Greece has fulfilled the last of the conditions it needs to secure the latest tranche of its EU-IMF money, putting an end to weeks of internal dispute over yet more austerity measures.
Deputies in the parliament on Thursday (25 July) adopted a new tax code and included an amendment that wraps up the details of a controversial plan to put thousands of civil servants into a “redeployment” scheme.
The move means that 4,200 public sector employees can be put in the programme by the end of the month.
Athens is due to receive €5.8 billion, reports Reuters.
This includes €2.5 billion from the eurozone’s “EFSF” rescue fund, €1.5 billion in bond profit returns from eurozone central banks and a further €1.8 billion from the International Monetary Fund (IMF).
The country has been negotiating the details of this latest tranche for almost two months.
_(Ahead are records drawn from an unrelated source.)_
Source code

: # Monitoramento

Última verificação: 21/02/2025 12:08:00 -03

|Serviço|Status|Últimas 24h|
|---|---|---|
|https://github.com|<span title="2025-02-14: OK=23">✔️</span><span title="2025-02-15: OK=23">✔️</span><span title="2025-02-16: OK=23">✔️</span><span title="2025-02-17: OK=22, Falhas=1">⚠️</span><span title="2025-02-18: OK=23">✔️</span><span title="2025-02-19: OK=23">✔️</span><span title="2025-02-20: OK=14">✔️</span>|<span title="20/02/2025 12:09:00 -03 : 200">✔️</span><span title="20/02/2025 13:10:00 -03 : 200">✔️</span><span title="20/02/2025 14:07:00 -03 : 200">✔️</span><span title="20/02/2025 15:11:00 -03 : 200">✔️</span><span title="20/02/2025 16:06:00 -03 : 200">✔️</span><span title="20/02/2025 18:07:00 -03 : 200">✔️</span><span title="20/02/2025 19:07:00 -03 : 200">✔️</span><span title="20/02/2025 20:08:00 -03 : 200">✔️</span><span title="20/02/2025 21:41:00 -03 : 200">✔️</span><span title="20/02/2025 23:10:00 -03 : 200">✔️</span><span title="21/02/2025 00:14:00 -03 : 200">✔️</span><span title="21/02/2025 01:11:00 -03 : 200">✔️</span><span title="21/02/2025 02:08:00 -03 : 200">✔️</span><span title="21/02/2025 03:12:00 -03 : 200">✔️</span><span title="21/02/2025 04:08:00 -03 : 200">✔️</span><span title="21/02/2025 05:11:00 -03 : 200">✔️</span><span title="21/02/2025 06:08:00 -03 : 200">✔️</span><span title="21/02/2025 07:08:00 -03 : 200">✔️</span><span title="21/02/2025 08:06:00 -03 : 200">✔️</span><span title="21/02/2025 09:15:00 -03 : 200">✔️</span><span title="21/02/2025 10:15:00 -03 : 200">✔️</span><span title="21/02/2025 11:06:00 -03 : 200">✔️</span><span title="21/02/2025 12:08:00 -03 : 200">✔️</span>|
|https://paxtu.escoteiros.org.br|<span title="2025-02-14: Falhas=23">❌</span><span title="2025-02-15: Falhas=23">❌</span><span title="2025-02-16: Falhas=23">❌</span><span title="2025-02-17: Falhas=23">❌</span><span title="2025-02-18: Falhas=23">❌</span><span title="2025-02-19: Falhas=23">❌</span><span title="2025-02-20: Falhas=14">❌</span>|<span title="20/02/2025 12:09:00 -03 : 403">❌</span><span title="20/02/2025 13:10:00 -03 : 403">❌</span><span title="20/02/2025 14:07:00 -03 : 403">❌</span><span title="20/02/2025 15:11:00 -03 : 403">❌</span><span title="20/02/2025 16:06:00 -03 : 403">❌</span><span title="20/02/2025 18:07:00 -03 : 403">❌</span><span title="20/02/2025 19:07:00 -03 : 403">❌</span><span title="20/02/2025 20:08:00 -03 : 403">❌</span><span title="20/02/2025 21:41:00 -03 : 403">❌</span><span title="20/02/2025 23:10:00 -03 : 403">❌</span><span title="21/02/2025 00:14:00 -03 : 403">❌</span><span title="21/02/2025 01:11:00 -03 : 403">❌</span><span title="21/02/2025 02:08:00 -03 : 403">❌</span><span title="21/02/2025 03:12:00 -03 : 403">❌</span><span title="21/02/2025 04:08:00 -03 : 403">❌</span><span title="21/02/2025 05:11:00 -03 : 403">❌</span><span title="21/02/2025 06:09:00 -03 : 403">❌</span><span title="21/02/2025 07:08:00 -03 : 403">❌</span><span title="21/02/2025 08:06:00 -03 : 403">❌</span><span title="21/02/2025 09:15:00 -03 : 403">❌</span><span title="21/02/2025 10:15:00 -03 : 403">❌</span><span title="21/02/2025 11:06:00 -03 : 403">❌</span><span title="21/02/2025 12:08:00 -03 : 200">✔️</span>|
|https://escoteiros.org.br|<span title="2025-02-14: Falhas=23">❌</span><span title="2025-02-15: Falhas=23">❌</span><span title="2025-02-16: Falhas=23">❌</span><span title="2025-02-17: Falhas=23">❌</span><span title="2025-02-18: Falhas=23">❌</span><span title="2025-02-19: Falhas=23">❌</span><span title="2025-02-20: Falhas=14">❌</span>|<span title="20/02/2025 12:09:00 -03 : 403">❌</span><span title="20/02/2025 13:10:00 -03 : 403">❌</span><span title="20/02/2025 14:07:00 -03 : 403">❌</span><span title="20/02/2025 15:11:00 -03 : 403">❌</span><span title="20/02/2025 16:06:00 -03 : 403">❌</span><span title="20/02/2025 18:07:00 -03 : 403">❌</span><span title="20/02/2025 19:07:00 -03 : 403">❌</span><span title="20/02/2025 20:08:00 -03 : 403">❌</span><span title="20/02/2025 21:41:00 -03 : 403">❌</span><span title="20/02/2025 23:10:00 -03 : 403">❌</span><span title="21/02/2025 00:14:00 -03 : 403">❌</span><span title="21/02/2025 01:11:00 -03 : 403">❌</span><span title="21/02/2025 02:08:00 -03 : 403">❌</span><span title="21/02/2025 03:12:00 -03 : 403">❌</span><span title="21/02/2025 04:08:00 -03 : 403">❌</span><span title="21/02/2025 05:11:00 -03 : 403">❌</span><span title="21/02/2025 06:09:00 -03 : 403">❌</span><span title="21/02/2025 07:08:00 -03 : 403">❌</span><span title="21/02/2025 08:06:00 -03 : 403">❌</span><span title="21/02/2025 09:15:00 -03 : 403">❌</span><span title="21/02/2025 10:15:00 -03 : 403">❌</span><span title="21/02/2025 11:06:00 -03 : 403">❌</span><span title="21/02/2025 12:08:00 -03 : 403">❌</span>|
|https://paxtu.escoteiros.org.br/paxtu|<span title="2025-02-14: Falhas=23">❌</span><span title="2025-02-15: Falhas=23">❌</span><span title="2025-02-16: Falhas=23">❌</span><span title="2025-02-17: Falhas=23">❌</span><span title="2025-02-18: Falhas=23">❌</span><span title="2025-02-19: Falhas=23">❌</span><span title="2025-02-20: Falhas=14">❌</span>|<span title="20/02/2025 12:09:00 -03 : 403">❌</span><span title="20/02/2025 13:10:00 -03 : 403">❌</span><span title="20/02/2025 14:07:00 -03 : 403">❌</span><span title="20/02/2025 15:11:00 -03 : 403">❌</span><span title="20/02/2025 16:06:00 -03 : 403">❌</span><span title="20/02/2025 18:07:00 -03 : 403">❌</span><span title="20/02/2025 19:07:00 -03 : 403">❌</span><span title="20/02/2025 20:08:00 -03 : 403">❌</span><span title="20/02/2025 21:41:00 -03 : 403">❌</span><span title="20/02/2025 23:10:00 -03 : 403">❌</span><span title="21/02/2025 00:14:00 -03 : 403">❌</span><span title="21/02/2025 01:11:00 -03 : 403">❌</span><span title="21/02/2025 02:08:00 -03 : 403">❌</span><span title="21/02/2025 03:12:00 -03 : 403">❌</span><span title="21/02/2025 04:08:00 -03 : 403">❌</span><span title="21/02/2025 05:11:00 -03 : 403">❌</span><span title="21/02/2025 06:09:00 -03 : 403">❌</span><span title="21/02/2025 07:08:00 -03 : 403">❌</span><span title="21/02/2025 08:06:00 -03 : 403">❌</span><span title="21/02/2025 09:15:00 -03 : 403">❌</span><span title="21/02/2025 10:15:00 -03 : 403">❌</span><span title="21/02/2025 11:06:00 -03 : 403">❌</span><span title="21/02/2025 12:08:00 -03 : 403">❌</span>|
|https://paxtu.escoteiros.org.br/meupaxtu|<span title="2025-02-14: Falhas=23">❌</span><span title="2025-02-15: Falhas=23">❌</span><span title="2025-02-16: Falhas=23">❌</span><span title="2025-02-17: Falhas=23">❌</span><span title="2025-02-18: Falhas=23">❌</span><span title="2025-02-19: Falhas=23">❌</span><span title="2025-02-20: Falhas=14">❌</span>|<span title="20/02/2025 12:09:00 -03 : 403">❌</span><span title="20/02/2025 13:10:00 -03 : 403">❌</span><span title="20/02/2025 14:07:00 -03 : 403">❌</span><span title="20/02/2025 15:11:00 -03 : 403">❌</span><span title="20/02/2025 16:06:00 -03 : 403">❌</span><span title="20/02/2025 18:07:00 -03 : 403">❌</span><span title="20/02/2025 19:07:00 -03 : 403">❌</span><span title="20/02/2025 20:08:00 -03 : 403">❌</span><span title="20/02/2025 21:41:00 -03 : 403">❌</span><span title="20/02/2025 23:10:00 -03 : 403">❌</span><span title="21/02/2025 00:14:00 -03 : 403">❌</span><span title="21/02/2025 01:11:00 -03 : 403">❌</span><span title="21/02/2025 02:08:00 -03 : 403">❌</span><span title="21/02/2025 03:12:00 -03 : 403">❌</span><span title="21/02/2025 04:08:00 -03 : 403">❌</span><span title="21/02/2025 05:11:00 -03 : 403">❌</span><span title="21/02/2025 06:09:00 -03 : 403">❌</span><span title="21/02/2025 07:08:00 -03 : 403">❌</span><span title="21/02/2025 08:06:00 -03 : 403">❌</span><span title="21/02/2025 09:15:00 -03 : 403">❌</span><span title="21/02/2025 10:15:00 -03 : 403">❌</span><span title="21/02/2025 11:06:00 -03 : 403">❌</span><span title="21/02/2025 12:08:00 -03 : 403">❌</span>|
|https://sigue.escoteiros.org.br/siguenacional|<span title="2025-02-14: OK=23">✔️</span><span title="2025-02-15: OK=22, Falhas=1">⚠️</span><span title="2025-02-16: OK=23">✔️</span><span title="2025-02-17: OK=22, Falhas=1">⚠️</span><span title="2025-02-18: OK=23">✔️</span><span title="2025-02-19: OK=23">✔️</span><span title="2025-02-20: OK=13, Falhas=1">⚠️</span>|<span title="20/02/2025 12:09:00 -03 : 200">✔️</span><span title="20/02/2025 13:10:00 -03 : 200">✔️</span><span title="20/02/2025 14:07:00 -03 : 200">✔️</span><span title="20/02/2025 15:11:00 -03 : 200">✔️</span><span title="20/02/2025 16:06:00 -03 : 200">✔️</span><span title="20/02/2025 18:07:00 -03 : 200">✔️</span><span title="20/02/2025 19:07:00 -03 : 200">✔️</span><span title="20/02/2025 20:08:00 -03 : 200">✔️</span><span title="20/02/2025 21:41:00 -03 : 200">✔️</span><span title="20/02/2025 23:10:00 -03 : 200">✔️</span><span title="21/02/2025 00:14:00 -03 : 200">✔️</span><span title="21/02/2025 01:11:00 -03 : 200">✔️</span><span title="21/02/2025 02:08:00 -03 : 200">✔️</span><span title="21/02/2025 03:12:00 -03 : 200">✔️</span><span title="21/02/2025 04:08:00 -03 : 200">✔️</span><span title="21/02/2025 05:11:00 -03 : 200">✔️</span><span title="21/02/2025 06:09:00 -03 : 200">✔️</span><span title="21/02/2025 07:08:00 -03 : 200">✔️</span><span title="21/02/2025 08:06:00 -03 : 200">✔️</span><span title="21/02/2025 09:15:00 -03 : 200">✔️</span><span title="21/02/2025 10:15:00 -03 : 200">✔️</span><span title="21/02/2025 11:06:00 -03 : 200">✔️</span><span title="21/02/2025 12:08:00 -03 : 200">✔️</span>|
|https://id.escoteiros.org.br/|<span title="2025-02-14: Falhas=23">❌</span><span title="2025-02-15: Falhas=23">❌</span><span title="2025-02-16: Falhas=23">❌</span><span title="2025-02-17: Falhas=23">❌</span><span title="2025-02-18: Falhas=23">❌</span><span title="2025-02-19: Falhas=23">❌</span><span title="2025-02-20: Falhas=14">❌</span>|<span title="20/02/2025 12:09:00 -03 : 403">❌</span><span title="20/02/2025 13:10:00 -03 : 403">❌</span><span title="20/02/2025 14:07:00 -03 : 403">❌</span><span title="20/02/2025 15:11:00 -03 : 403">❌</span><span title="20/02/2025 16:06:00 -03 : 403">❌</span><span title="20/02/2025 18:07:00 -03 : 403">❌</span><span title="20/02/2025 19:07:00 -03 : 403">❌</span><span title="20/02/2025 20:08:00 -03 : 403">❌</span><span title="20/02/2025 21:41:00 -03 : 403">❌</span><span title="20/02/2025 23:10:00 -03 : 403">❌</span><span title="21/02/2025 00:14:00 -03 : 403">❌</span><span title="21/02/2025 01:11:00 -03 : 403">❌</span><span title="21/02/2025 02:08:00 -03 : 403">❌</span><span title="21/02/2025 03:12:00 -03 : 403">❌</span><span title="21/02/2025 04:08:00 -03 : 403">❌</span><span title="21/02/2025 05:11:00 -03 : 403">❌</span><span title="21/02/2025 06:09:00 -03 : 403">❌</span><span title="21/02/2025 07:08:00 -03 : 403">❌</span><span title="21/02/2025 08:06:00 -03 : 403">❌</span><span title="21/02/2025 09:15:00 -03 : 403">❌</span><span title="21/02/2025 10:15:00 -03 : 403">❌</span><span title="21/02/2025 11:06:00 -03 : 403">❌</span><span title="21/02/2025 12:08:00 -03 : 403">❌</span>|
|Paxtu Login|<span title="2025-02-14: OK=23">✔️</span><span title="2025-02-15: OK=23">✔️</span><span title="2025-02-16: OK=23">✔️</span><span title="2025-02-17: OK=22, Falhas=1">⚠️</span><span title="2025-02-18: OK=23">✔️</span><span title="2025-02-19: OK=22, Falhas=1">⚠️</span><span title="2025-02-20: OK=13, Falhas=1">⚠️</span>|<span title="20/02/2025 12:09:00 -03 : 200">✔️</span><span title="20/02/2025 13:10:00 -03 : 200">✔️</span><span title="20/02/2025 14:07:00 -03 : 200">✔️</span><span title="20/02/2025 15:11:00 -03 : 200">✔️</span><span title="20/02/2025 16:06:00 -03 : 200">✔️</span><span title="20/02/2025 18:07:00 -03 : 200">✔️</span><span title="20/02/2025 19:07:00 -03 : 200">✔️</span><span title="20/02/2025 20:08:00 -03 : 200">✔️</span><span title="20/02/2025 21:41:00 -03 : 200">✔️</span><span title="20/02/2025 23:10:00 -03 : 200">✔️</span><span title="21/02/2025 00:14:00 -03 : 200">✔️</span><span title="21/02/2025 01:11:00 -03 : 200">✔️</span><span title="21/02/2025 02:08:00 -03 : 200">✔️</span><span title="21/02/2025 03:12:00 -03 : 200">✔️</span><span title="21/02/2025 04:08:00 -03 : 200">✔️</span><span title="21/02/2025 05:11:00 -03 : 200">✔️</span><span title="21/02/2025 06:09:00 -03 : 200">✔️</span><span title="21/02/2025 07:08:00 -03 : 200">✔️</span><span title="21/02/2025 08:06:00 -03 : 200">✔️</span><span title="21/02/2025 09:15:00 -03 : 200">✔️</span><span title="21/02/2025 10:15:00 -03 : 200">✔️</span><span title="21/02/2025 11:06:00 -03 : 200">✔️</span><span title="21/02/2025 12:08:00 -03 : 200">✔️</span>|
Tensions reached a high point last month in Greece when Prime Minister Antonis Samaras announced he was shutting down public broadcaster ERT in a bid to meet promised job cuts in the public sector.
Greece’s EU lenders maintained the pressure to make the public sectors cuts until the end with Germany on Wednesday still saying that Athens had to undertake some “outstanding” measures.
The parliament vote on Thursday means that eurozone officials can approve the €2.5 billion tranche on Friday before expected approval by the German Bundestag on Monday.
However, Greek daily Kathimerini reports that more than half of the money will go straight back to lenders.
Around €2.26 billion is to be put aside to pay for maturing bonds held by the European Central Bank and national central banks, said the Greek newspaper.